[Saved entries]
== Segment start ==
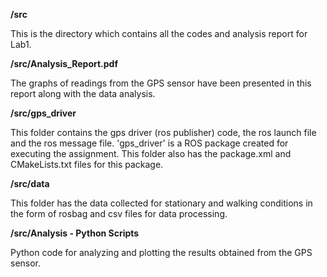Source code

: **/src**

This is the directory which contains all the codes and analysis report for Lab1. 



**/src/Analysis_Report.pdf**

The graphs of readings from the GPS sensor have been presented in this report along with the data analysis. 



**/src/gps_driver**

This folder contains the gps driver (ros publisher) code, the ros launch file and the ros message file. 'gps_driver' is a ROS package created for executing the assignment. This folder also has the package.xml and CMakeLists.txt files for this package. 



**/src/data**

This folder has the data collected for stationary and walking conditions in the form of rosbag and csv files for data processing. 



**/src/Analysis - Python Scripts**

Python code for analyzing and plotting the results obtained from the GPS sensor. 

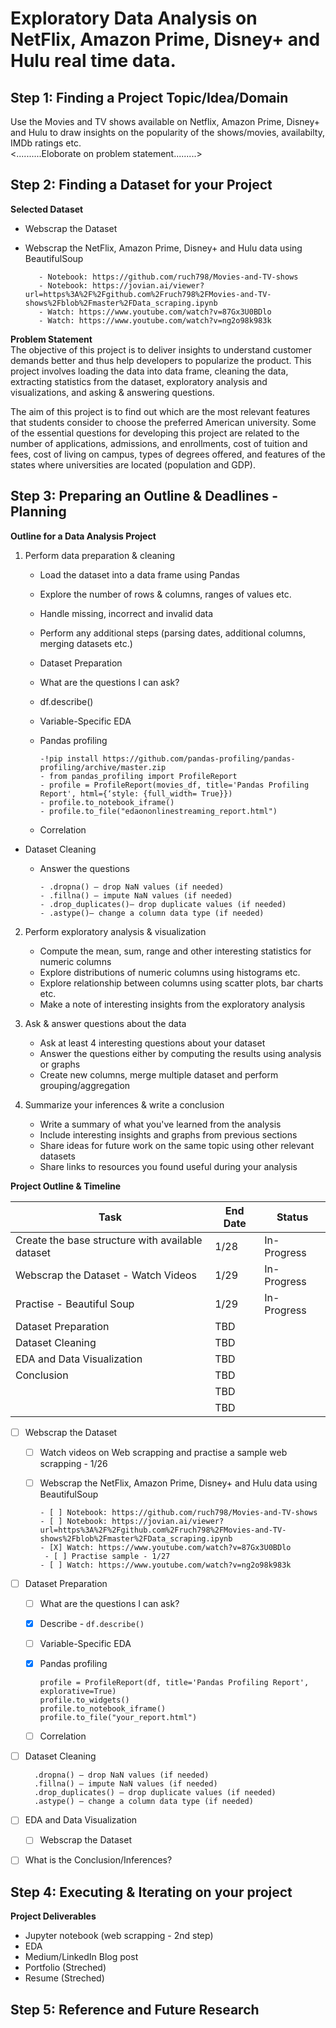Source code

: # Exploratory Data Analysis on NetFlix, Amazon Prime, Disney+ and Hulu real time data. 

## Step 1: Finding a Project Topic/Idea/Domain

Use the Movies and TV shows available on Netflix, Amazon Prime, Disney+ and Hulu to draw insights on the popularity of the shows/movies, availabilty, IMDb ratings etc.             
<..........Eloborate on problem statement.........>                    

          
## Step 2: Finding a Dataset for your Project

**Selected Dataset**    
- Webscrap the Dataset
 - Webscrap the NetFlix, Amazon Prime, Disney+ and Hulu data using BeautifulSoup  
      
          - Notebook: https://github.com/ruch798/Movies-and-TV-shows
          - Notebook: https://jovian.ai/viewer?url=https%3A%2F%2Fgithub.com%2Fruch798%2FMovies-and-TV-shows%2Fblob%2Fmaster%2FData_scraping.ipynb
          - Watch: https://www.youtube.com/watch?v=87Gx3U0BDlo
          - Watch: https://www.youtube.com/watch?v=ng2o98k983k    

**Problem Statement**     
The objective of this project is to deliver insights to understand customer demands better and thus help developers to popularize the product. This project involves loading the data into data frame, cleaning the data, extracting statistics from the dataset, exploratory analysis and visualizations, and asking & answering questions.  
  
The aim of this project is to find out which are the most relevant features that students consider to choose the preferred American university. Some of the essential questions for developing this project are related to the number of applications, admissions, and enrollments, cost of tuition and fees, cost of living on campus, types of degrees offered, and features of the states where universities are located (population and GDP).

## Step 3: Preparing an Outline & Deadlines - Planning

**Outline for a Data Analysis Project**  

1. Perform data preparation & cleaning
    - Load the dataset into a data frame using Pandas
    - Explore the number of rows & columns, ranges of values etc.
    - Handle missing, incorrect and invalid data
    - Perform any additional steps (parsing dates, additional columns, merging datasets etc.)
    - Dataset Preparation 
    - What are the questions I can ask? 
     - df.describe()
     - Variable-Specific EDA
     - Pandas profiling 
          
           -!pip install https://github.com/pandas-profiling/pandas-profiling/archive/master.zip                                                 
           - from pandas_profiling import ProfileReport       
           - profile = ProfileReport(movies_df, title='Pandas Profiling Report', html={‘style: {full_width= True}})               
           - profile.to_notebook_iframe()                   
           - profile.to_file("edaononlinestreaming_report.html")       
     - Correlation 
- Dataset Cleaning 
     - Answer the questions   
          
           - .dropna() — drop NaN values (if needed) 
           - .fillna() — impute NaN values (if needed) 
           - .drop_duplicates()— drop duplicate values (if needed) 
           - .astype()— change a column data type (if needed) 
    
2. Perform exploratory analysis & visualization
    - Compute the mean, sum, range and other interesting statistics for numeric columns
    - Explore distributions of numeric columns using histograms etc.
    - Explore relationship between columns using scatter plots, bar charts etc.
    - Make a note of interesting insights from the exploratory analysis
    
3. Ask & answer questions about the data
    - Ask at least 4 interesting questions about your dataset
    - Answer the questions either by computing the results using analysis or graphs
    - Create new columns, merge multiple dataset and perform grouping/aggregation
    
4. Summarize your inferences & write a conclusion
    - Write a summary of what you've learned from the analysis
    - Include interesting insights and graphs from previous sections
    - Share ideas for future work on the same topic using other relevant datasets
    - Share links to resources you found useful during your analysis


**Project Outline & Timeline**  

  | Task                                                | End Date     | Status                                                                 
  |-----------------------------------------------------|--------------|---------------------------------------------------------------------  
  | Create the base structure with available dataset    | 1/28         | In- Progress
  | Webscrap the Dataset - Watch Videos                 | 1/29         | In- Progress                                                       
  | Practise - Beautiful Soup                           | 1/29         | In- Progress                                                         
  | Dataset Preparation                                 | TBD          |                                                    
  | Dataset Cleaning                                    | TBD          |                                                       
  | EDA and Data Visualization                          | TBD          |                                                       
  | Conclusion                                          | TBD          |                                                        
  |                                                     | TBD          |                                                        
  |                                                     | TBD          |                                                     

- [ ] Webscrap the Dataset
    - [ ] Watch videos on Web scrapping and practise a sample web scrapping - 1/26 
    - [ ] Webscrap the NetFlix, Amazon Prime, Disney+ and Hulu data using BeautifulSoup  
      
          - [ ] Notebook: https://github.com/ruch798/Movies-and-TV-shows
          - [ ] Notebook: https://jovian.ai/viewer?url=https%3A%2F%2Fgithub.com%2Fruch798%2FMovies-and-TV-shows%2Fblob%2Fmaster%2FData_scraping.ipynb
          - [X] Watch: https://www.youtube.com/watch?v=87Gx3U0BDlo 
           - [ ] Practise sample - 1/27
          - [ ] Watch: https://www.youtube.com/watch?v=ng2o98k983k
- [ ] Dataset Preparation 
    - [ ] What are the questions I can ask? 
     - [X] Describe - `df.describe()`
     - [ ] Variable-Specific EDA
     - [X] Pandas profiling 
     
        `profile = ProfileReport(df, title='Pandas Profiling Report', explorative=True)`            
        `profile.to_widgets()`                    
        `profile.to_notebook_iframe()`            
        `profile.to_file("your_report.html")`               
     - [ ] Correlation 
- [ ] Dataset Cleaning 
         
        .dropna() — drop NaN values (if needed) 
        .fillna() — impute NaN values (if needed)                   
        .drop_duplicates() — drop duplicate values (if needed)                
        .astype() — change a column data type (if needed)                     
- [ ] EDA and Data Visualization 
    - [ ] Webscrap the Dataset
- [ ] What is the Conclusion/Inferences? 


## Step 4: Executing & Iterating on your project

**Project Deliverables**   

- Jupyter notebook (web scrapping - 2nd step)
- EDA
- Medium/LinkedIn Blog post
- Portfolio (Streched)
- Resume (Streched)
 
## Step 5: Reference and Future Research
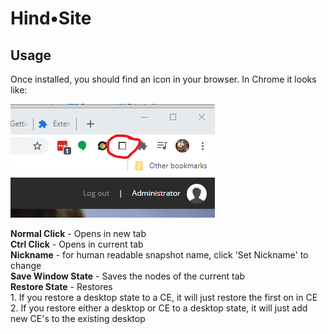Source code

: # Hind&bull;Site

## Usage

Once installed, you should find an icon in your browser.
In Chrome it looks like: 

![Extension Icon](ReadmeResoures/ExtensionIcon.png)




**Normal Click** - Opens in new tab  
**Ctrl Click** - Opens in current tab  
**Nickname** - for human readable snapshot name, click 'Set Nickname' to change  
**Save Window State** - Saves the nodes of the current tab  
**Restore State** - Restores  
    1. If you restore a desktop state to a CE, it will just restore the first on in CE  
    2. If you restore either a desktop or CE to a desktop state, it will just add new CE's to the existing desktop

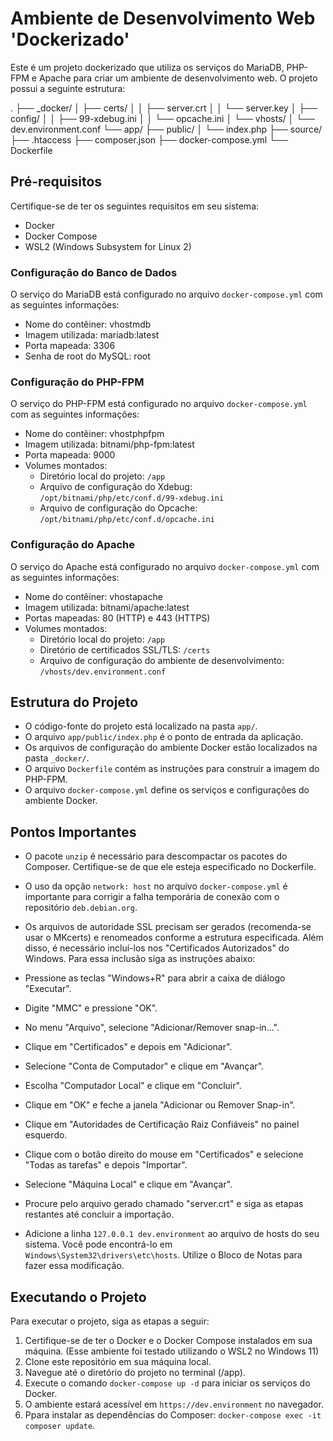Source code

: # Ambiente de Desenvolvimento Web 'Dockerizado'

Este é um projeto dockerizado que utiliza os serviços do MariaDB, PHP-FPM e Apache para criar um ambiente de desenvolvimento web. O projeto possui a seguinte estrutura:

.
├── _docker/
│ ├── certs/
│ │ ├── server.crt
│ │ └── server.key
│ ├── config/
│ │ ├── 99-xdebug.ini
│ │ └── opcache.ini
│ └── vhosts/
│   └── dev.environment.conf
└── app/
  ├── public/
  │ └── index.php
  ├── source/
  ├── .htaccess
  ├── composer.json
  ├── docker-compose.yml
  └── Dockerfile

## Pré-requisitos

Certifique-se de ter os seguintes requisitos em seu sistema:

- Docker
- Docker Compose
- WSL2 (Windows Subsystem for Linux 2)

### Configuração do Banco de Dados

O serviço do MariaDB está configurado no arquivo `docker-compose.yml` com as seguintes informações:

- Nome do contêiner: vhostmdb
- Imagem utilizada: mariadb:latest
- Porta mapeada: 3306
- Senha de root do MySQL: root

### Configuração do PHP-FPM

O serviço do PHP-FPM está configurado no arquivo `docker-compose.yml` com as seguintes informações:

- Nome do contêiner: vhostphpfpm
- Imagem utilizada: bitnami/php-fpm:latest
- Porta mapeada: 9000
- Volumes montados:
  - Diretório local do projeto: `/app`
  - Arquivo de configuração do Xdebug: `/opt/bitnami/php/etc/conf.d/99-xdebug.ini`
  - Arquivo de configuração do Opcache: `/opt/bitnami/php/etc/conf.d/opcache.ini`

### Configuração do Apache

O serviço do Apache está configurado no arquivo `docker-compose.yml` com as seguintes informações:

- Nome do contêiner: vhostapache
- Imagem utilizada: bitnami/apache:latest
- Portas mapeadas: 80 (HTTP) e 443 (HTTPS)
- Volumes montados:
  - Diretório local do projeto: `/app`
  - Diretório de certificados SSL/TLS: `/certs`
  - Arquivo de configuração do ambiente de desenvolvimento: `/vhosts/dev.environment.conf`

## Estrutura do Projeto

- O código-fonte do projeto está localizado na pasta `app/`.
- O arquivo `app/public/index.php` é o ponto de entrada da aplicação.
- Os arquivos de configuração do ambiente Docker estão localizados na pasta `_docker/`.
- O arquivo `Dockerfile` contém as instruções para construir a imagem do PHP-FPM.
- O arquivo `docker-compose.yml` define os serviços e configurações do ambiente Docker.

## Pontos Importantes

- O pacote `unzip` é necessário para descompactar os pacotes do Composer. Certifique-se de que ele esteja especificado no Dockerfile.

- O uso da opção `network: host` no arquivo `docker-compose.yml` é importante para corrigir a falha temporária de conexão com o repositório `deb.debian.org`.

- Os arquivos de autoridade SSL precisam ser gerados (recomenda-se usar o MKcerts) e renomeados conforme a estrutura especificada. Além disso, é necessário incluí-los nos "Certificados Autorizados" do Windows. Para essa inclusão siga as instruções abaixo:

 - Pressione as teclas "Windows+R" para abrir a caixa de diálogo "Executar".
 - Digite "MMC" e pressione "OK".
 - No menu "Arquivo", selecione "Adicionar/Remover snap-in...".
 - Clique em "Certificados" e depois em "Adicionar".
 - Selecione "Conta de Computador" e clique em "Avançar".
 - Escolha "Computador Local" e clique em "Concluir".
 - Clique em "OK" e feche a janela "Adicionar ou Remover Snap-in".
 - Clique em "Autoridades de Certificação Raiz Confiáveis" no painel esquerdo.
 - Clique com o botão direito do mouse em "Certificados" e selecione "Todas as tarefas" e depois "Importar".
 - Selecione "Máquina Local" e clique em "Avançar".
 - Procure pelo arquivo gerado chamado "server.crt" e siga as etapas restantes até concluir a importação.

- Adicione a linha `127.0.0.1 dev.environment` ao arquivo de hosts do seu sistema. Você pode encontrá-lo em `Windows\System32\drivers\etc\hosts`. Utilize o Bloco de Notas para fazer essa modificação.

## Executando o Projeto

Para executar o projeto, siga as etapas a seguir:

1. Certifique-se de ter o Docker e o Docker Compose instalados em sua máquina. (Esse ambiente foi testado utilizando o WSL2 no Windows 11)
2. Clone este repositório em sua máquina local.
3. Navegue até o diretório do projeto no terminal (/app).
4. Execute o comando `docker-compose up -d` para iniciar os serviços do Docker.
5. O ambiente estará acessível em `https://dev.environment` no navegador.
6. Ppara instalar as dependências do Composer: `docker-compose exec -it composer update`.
== Segment end ==
▸ **Assignment**: The answer is the lines above between the line holding "Use the Movies" and the line holding "- Webscrap the Dataset", inclusive, each written out exactly, and no others.

▸ **Task answer**:
Use the Movies and TV shows available on Netflix, Amazon Prime, Disney+ and Hulu to draw insights on the popularity of the shows/movies, availabilty, IMDb ratings etc.             
<..........Eloborate on problem statement.........>                    

          
## Step 2: Finding a Dataset for your Project

**Selected Dataset**    
- Webscrap the Dataset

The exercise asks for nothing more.